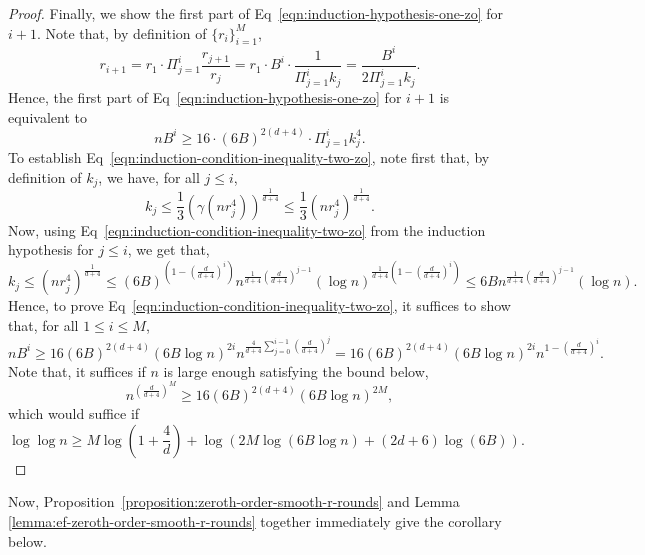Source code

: \begin{proof}
Finally, we show the first part of Eq~\eqref{eqn:induction-hypothesis-one-zo} 
for $i+1$. Note that, by definition of $\{r_i\}_{i=1}^M$, 
\begin{equation*}
r_{i+1} = r_1 \cdot \Pi_{j=1}^{i} \frac{r_{j+1}}{r_{j}} = r_1 \cdot 
	B^i \cdot 
	\frac{1 }{\Pi_{j=1}^{i} k_j} = \frac{B^i}{2\Pi_{j=1}^{i} k_j}. 
\end{equation*}
Hence, the first part of Eq~\eqref{eqn:induction-hypothesis-one-zo} 
for $i+1$ is equivalent to
\begin{equation}
\label{eqn:induction-condition-inequality-two-zo}
nB^{i} \geq  16 \cdot (6B)^{2(d+4)} \cdot \Pi_{j=1}^{i} k_j^4. 
\end{equation}
To establish Eq~\eqref{eqn:induction-condition-inequality-two-zo}, note 
first that, by definition of $k_j$, we have, for all $j \leq i$, 
\begin{equation*}
k_j \leq \frac{1}{3} (\gamma(n r_j^4))^\frac{1}{d+4} \leq 
	 \frac{1}{3} (nr_j^4)^{\frac{1}{d+4}}. 
\end{equation*}
Now, using Eq~\eqref{eqn:induction-condition-inequality-two-zo} 
from the induction hypothesis for $j \leq i$, we get that, 
\begin{equation*}
k_j \leq (n r_j^4)^\frac{1}{d+4}  \leq 
	(6B)^{\left(1-\left(\frac{d}{d+4}\right)^i\right)}
	n^{\frac{1}{d+4}(\frac{d}{d+4})^{j-1}} (\log n)^{\frac{1}{d+4}\left(1-\left(\frac{d}{d+4}\right)^i\right)}
	\leq 6 B n^{\frac{1}{d+4}(\frac{d}{d+4})^{j-1}} (\log n).
\end{equation*}
Hence, to prove Eq~\eqref{eqn:induction-condition-inequality-two-zo}, it 
suffices to show that, for all $1\leq i\leq M$, 
\begin{equation*}
nB^i \geq 16  (6B)^{2(d+4)} (6B \log n)^{2i}
	n^{\frac{4}{d+4}\sum_{j=0}^{i-1} \left(\frac{d}{d+4}\right)^j}
	= 16 (6B)^{2(d+4)} (6B \log n)^{2i} n^{1- \left(\frac{d}{d+4}\right)^i}.
\end{equation*}
Note that, it suffices if $n$ is large enough satisfying the bound below, 
\begin{equation*}
n^{\left(\frac{d}{d+4}\right)^M} \geq 16 (6B)^{2(d+4)} (6B\log n)^{2M},
\end{equation*}
which would suffice if
\begin{equation*}
\log \log n \geq M \log \left(1+ \frac{4}{d}\right)
	+ \log \left(2M \log(6B \log n) + (2d+6)\log (6B)\right).
\end{equation*}
\end{proof}
Now, Proposition~\ref{proposition:zeroth-order-smooth-r-rounds} and Lemma 
\ref{lemma:ef-zeroth-order-smooth-r-rounds} together immediately give the 
corollary below.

——

Description of the task:
Tell how many lines in the records above contain "eqref", giving the number and no other words.

Problem solution:
5